A Cock-a-two?

 

Full tide at Cockwood Harbour

Beautiful Cockington Village

When I asked my old school friend Sally (now living in Cyprus but on holiday in England at present) if she’d like to go to Cockington for an outing on Tuesday she thought I meant Cockwood; well they sound similar, and both spots are beautiful, but they are quite different and about fifteen miles apart. Cockwood, as you may be aware, is the little harbour on our side of the Exe Estuary and just two and a half miles from our house; it is perhaps the favourite cycling destination for Chris and me. Cockington, on the other hand, is the charming little “chocolate box” village situated only a mile or so from the seafront at Torquay, and it’s so well hidden that you wouldn’t know that it’s there.

My very first visit to quaint Cockington Village was with my cousins who lived in Torquay; that was when I was fourteen and had just arrived from Australia. On the way to Cockington – we all walked in those days – my cousin John saved me from a speeding car by pushing me into a hedge… and for the first time in my life I was stung by stinging nettles, then treated with dock leaves growing in the hedge also – another first.

In my case fourteen was an age for many firsts. My new friend Sally, who, like me, was new to the school, came from a family with rather modern and sophisticated taste – they used to eat real spaghetti not Heinz spaghetti and tomato sauce from a tin! My first attempt to eat real spaghetti – at Sally’s house – proved challenging. The pasta would not stay on my fork. Maybe an hour into the meal, when everyone else had finished, and my dinner was cold, Sally’s father could bear watching me no more.
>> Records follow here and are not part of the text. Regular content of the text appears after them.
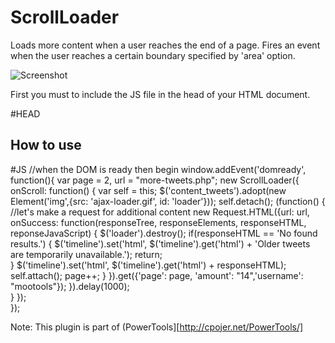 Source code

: ScrollLoader
============

Loads more content when a user reaches the end of a page. Fires an event when the user reaches a certain boundary specified by 'area' option.

![Screenshot](http://farm6.static.flickr.com/5138/5455884682_d77406366f_z.jpg)

First you must to include the JS file in the head of your HTML document.

   #HEAD
   <script type="text/javascript" src="mootools-core.js"></script>
   <script type="text/javascript" src="Class.Binds.js"></script>
   <script type="text/javascript" src="ScrollLoader.js"></script>

How to use
----------
 
   #JS
   //when the DOM is ready then begin
   window.addEvent('domready', function(){
       var page = 2, url = "more-tweets.php";
       new ScrollLoader({
             onScroll: function() {
                   var self = this;
                   $('content_tweets').adopt(new Element('img',{src: 'ajax-loader.gif', id: 'loader'}));
                   self.detach();
                  (function() {
                      //let's make a request for additional content
                      new Request.HTML({url: url,
                           onSuccess: function(responseTree, responseElements, responseHTML, reponseJavaScript) {
                                 $('loader').destroy();
                                 if(responseHTML == 'No found results.') {
                                         $('timeline').set('html', $('timeline').get('html') + 'Older tweets are temporarily unavailable.');
                                         return;   
                                 } 
                                 $('timeline').set('html', $('timeline').get('html') + responseHTML);
                                 self.attach();
                                 page++;
                            }
                      }).get({'page': page, 'amount': "14",'username': "mootools"});
                  }).delay(1000);                            
             }
       });  
   });

Note: This plugin is part of (PowerTools][http://cpojer.net/PowerTools/] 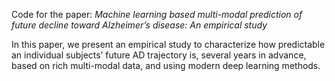 Code for the paper: 
_Machine learning based multi-modal prediction of future decline toward Alzheimer’s disease: An empirical study_

In this paper, we present an empirical study to characterize how predictable an individual subjects’ future AD trajectory is, several years in advance, based on rich multi-modal data, and using modern deep learning methods. 
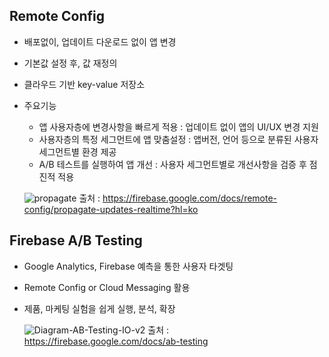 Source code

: ## Remote Config
- 배포없이, 업데이트 다운로드 없이 앱 변경
- 기본값 설정 후, 값 재정의
- 클라우드 기반 key-value 저장소
- 주요기능
  - 앱 사용자층에 변경사항을 빠르게 적용 : 업데이트 없이 앱의 UI/UX 변경 지원
  - 사용자층의 특정 세그먼트에 앱 맞춤설정 : 앱버전, 언어 등으로 분류된 사용자 세그먼트별 환경 제공
  - A/B 테스트를 실행하여 앱 개선 : 사용자 세그먼트별로 개선사항을 검증 후 점진적 적용
  
  ![propagate](https://user-images.githubusercontent.com/46417892/145706276-53983e7e-c6df-44c4-b4ae-f498741c03d1.png)
  출처 : https://firebase.google.com/docs/remote-config/propagate-updates-realtime?hl=ko

## Firebase A/B Testing
- Google Analytics, Firebase 예측을 통한 사용자 타겟팅
- Remote Config or Cloud Messaging 활용
- 제품, 마케팅 실험을 쉽게 실행, 분석, 확장
  
  ![Diagram-AB-Testing-IO-v2](https://user-images.githubusercontent.com/46417892/145706916-cdb5ced0-0422-46f7-8032-fdd8091b04a2.png)
  출처 : https://firebase.google.com/docs/ab-testing
  
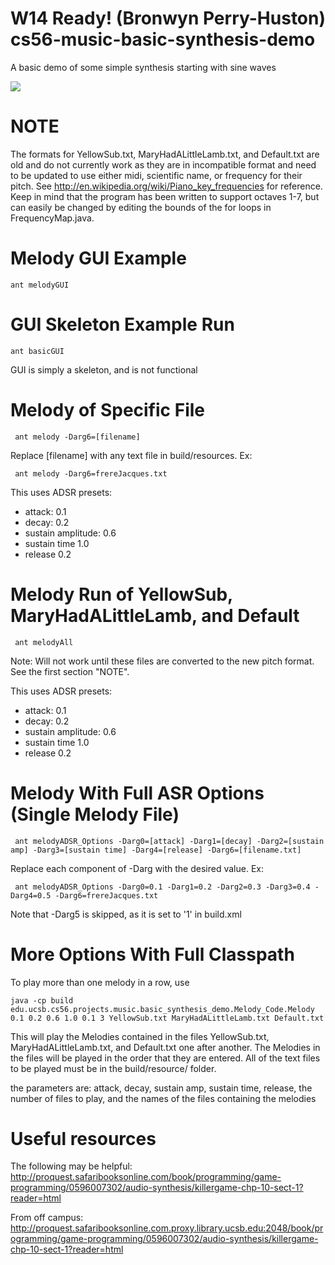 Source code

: W14 Ready! (Bronwyn Perry-Huston)
cs56-music-basic-synthesis-demo
===============================

A basic demo of some simple synthesis starting with sine waves

![](http://i.imgur.com/xk4Nk1c.png)

# NOTE

The formats for YellowSub.txt, MaryHadALittleLamb.txt, and Default.txt are old and do not currently work as they are in incompatible format and need to be updated to use either midi, scientific name, or frequency for their pitch. See http://en.wikipedia.org/wiki/Piano_key_frequencies for reference. Keep in mind that the program has been written to support octaves 1-7, but can easily be changed by editing the bounds of the for loops in FrequencyMap.java.
	
# Melody GUI Example
	ant melodyGUI

# GUI Skeleton Example Run
	ant basicGUI
		
GUI is simply a skeleton, and is not functional

# Melody of Specific File	
	 ant melody -Darg6=[filename]

Replace [filename] with any text file in build/resources. Ex:

	 ant melody -Darg6=frereJacques.txt

This uses ADSR presets: 
* attack: 0.1
* decay: 0.2 
* sustain amplitude: 0.6 
* sustain time 1.0 
* release 0.2

# Melody Run of YellowSub, MaryHadALittleLamb, and Default
	 ant melodyAll

Note: Will not work until these files are converted to the new pitch format. See the first section "NOTE".

This uses ADSR presets: 
* attack: 0.1
* decay: 0.2 
* sustain amplitude: 0.6 
* sustain time 1.0 
* release 0.2

# Melody With Full ASR Options (Single Melody File)
	 ant melodyADSR_Options -Darg0=[attack] -Darg1=[decay] -Darg2=[sustain amp] -Darg3=[sustain time] -Darg4=[release] -Darg6=[filename.txt]
	
Replace each component of -Darg with the desired value. Ex:

	 ant melodyADSR_Options -Darg0=0.1 -Darg1=0.2 -Darg2=0.3 -Darg3=0.4 -Darg4=0.5 -Darg6=frereJacques.txt

Note that -Darg5 is skipped, as it is set to '1' in build.xml

# More Options With Full Classpath
To play more than one melody in a row, use 

	java -cp build edu.ucsb.cs56.projects.music.basic_synthesis_demo.Melody_Code.Melody 0.1 0.2 0.6 1.0 0.1 3 YellowSub.txt MaryHadALittleLamb.txt Default.txt 

This will play the Melodies contained in the files YellowSub.txt, MaryHadALittleLamb.txt, and Default.txt one after another. 
The Melodies in the files will be played in the order that they are entered. All of the text files to be played must be in the build/resource/ folder.

the parameters are: attack, decay, sustain amp, sustain time, release, the number of files to play, and the names of the files containing the melodies


# Useful resources
The following may be helpful:
	http://proquest.safaribooksonline.com/book/programming/game-programming/0596007302/audio-synthesis/killergame-chp-10-sect-1?reader=html

From off campus:
	http://proquest.safaribooksonline.com.proxy.library.ucsb.edu:2048/book/programming/game-programming/0596007302/audio-synthesis/killergame-chp-10-sect-1?reader=html

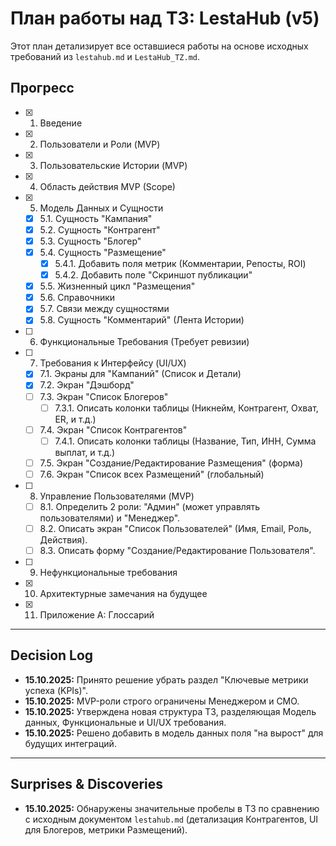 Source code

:# План работы над ТЗ: LestaHub (v5)

Этот план детализирует все оставшиеся работы на основе исходных требований из `lestahub.md` и `LestaHub_TZ.md`.

## Прогресс

- [x] 1. Введение
- [x] 2. Пользователи и Роли (MVP)
- [x] 3. Пользовательские Истории (MVP)
- [x] 4. Область действия MVP (Scope)
- [x] 5. Модель Данных и Сущности
    - [x] 5.1. Сущность "Кампания"
    - [x] 5.2. Сущность "Контрагент"
    - [x] 5.3. Сущность "Блогер"
    - [x] 5.4. Сущность "Размещение"
        - [x] 5.4.1. Добавить поля метрик (Комментарии, Репосты, ROI)
        - [x] 5.4.2. Добавить поле "Скриншот публикации"
    - [x] 5.5. Жизненный цикл "Размещения"
    - [x] 5.6. Справочники
    - [x] 5.7. Связи между сущностями
    - [x] 5.8. Сущность "Комментарий" (Лента Истории)
- [ ] 6. Функциональные Требования (Требует ревизии)
- [ ] 7. Требования к Интерфейсу (UI/UX)
    - [x] 7.1. Экраны для "Кампаний" (Список и Детали)
    - [x] 7.2. Экран "Дэшборд"
    - [ ] 7.3. Экран "Список Блогеров"
        - [ ] 7.3.1. Описать колонки таблицы (Никнейм, Контрагент, Охват, ER, и т.д.)
    - [ ] 7.4. Экран "Список Контрагентов"
        - [ ] 7.4.1. Описать колонки таблицы (Название, Тип, ИНН, Сумма выплат, и т.д.)
    - [ ] 7.5. Экран "Создание/Редактирование Размещения" (форма)
    - [ ] 7.6. Экран "Список всех Размещений" (глобальный)
- [ ] 8. Управление Пользователями (MVP)
    - [ ] 8.1. Определить 2 роли: "Админ" (может управлять пользователями) и "Менеджер".
    - [ ] 8.2. Описать экран "Список Пользователей" (Имя, Email, Роль, Действия).
    - [ ] 8.3. Описать форму "Создание/Редактирование Пользователя".
- [ ] 9. Нефункциональные требования
- [x] 10. Архитектурные замечания на будущее
- [x] 11. Приложение А: Глоссарий

---
## Decision Log
- **15.10.2025:** Принято решение убрать раздел "Ключевые метрики успеха (KPIs)".
- **15.10.2025:** MVP-роли строго ограничены Менеджером и CMO.
- **15.10.2025:** Утверждена новая структура ТЗ, разделяющая Модель данных, Функциональные и UI/UX требования.
- **15.10.2025:** Решено добавить в модель данных поля "на вырост" для будущих интеграций.

---
## Surprises & Discoveries
- **15.10.2025:** Обнаружены значительные пробелы в ТЗ по сравнению с исходным документом `lestahub.md` (детализация Контрагентов, UI для Блогеров, метрики Размещений). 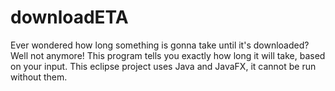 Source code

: # downloadETA
Ever wondered how long something is gonna take until it's downloaded? Well not anymore! This program tells you exactly how long it will take, based on your input.
This eclipse project uses Java and JavaFX, it cannot be run without them.
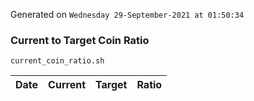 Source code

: Generated on `Wednesday 29-September-2021 at 01:50:34`

### Current to Target Coin Ratio
`current_coin_ratio.sh`

Date|Current|Target|Ratio
---|---|---|---
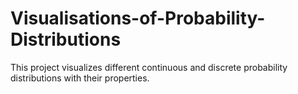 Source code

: # Visualisations-of-Probability-Distributions
This project visualizes different continuous and discrete probability distributions with their properties.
“You don’t have to eat it Sally,” he said kindly, no doubt thinking that I preferred the Heinz variety.

I expect I blushed. It was all so embarrassing for a shy fourteen-year-old from the bush. 

 

So Chris took we two old school friends to Cockington bright and early on Tuesday. At nine-thirty in the morning, though it’s the height of summer, there were few people about and the village felt like it belonged to us… and the lady who sat contemplating on a bench by the lower lake. The air had the coolness of morning and the sun had the heat of promise for a hot afternoon. The paths were shaded by trees with leaves every colour of green, the outer ones edged with sunshine. The lady on the bench left with her white poodle, greeted us on the dappled path (as if to show no hard feelings for us interrupting her reverie) and Sally took the lady’s solitary position while Chris and I sat close together on another bench.

At our leisure we strolled back to the main path and down to the church and the big house called Cockington Court. From our table outside the cafe we watched some people trickling down the path and larger groups of young folk running off the path, down the grassy banks to the field of parched grass where cricket matches are still played on Sunday afternoons. The tourists were coming, filling the hidden world that we had felt was especially for us. It was time to leave. We were not so dissimilar to the lady on the bench. But we didn’t leave without a walk through the rose garden and a mosey around the craft centre – we, too, were kind of tourists.

I’m so glad we went to Cockington Village and not Cockwood Harbour (albeit a wonderful local destination) not least because we now have a new addition on our terrace – a strange-looking bird we acquired on our visit. Is it a cockatoo by any chance? No, that would be too coincidental. Our friend Roland from Australia (and something of a bird-man himself) has called her Tammy Toucan, and if you think she’s a bit ugly… good! We hope she’ll scare away the seagulls and pigeons that like to perch on our balustrade! All the same, we think Tammy is beautiful.

Tammy Toucan from Cockington Craft Centre

The name Cockington is thought to derive from Saxon terms meaning either ‘the settlement near the springs’ or ‘the place of the red meadow’. … From 1130-1350 the lands were owned by the Fitzmartin family who took the surname De Cockington.